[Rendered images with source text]

****************************************

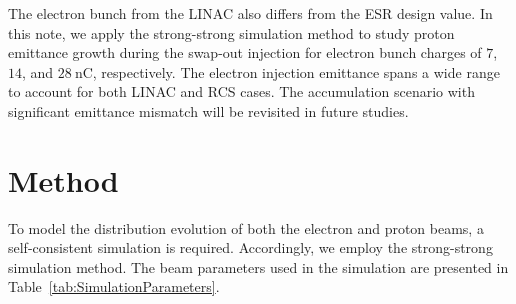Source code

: \documentclass{article}
\begin{document}
The electron bunch from the LINAC also differs from the ESR design value. 
In this note, we apply the strong-strong simulation method to study proton 
emittance growth during the swap-out injection for electron bunch charges of $7$, 
$14$, and $28~\mathrm{nC}$, respectively. The electron injection emittance spans 
a wide range to account for both LINAC and RCS cases. The accumulation scenario 
with significant emittance mismatch will be revisited in future studies.
\section{Method}
To model the distribution evolution of both the electron and proton beams, 
a self-consistent simulation is required. Accordingly, we employ 
the strong-strong simulation method. The beam parameters used in the simulation 
are presented in Table~\ref{tab:SimulationParameters}. 
\end{document}
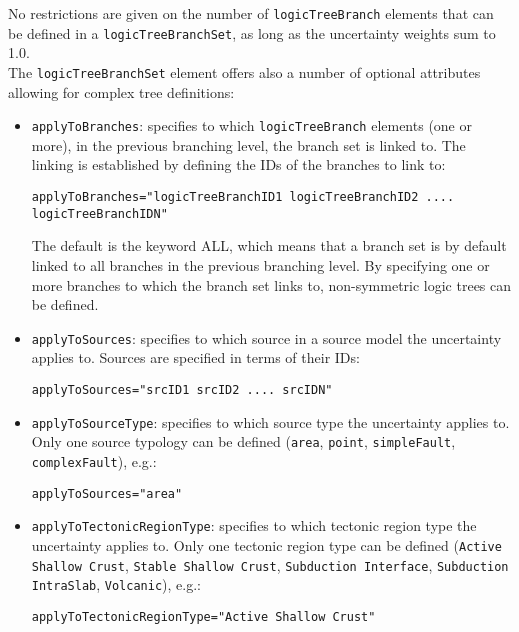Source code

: No restrictions are given on the number of \Verb+logicTreeBranch+ elements that can be defined in a \Verb+logicTreeBranchSet+, as long as the uncertainty weights sum to 1.0.\\
The \Verb+logicTreeBranchSet+ element offers also a number of optional attributes allowing for complex tree definitions:
\begin{itemize}
\item \Verb+applyToBranches+: specifies to which \Verb+logicTreeBranch+ elements (one or more), in the previous branching level, the branch set is linked to. The linking is established by defining the IDs of the branches to link to:
\begin{Verbatim}[frame=single, commandchars=\\\{\}]
applyToBranches="logicTreeBranchID1 logicTreeBranchID2 .... logicTreeBranchIDN"
\end{Verbatim}
The default is the keyword ALL, which means that a branch set is by default linked to all branches in the previous branching level. By specifying one or more branches to which the branch set links to, non-symmetric logic trees can be defined.
\item \Verb+applyToSources+: specifies to which source in a source model the uncertainty applies to. Sources are specified in terms of their IDs:
\begin{Verbatim}[frame=single, commandchars=\\\{\}]
applyToSources="srcID1 srcID2 .... srcIDN"
\end{Verbatim}
\item \Verb+applyToSourceType+: specifies to which source type the uncertainty applies to.
Only one source typology can be defined (\Verb+area+, \Verb+point+, \Verb+simpleFault+, \Verb+complexFault+), e.g.:
\begin{Verbatim}[frame=single, commandchars=\\\{\}]
applyToSources="area"
\end{Verbatim}
\item \Verb+applyToTectonicRegionType+: specifies to which tectonic region type the uncertainty applies to. Only one tectonic region type can be defined (\Verb+Active Shallow Crust+, \Verb+Stable Shallow Crust+,  \Verb+Subduction Interface+, \Verb+Subduction IntraSlab+, \Verb+Volcanic+), e.g.:
\begin{Verbatim}[frame=single, commandchars=\\\{\}]
applyToTectonicRegionType="Active Shallow Crust"
\end{Verbatim}
\end{itemize}

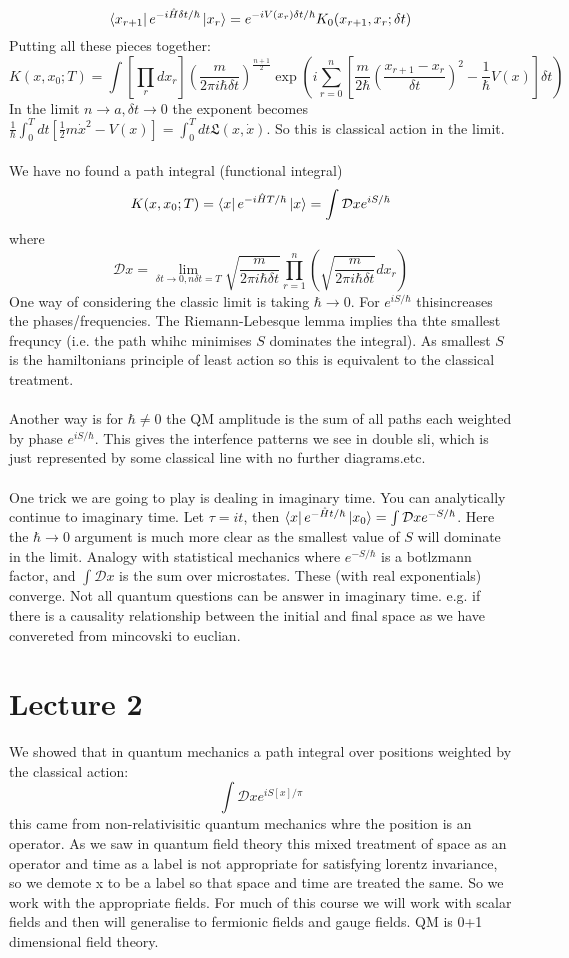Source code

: \documentclass{article}
\begin{document}
$$
\bra{x_{r+1}} e^{-i \hat H \delta t/\hbar} \ket{x_r} = e^{-i V(x_r) \delta t/\hbar} K_0(x_{r+1}, x_r; \delta t)
$$
Putting all these pieces together:
\begin{equation}
        K(x,x_0;T) = \int [ \prod_r dx_r] (\frac{m}{2\pi i \hbar \delta t})^{\frac{n+1}{2}} \exp( i \sum_{r=0}^n [ \frac{m}{2\hbar}( \frac{x_{r+1} - x_r}{\delta t})^2  - \frac{1}{\hbar} V(x)] \delta t)
\end{equation}
In the limit $n\rightarrow a, \delta t \rightarrow 0$ the exponent becomes $\frac{1}{\hbar} \int_0^T dt [ \frac{1}{2} m \dot x^2 - V(x)] = \int_0^T dt \mathfrak{L}(x,\dot x)$. So this is classical action in the limit.\\\\
We have no found a path integral (functional integral)
$$
K(x, x_0; T) = \bra{x} e^{- i \hat H T /\hbar} \ket{x} = \int \mathcal{D}x e^{i S/\hbar}
$$
where $$\mathcal{D}x = \lim_{\delta t \rightarrow 0, n \delta t = T} \sqrt{\frac{m}{2 \pi i \hbar \delta t}} \prod_{r=1}^n ( \sqrt{\frac{m}{2 \pi i \hbar \delta t}} dx_r)$$
One way of considering the classic limit is taking $\hbar \rightarrow 0$. For $e^{iS/\hbar}$ thisincreases the phases/frequencies. The Riemann-Lebesque lemma implies tha thte smallest frequncy (i.e. the path whihc minimises $S$ dominates the integral). As smallest $S$ is the hamiltonians principle of least action so this is equivalent to the classical treatment. \\\\
Another way is for $\hbar \neq 0$ the QM amplitude is the sum of all paths each weighted by phase $e^{iS/\hbar}$. This gives the interfence patterns we see in double sli, which is just represented by some classical line with no further diagrams.etc.\\\\
One trick we are going to play is dealing in imaginary time. You can analytically continue to imaginary time. Let $\tau = it$, then $\bra{x} e^{- \hat H t/\hbar} \ket{x_0} = \int \mathcal{D}x e^{-S/\hbar}$. Here the $\hbar \rightarrow 0$ argument is much more clear as the smallest value of $S$ will dominate in the limit. Analogy with statistical mechanics where $e^{-S /\hbar}$ is a botlzmann factor, and $\int \mathcal{D}x $ is the sum over microstates. These (with real exponentials) converge. Not all quantum questions can be answer in imaginary time. e.g. if there is a causality relationship between the initial and final space as we have convereted from mincovski to euclian.
\section{Lecture 2}
We showed that in quantum mechanics a path integral over positions weighted by the classical action:
$$
\int \mathcal{D}x e^{i S[x]/ \pi}
$$
this came from non-relativisitic quantum mechanics whre the position is an operator. As we saw in quantum field theory this mixed treatment of space as an operator and time as a label is not appropriate for satisfying lorentz invariance, so we demote x to be a label so that space and time are treated the same. So we work with the appropriate fields. For much of this course we will work with scalar fields and then will generalise to fermionic fields and gauge fields. QM is 0+1 dimensional field theory.
\end{document}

****************************************

*What you will do*
Wherever the string "number" appears in a line of the records, copy that line.

*Answer*
: No restrictions are given on the number of \Verb+logicTreeBranch+ elements that can be defined in a \Verb+logicTreeBranchSet+, as long as the uncertainty weights sum to 1.0.\\
The \Verb+logicTreeBranchSet+ element offers also a number of optional attributes allowing for complex tree definitions:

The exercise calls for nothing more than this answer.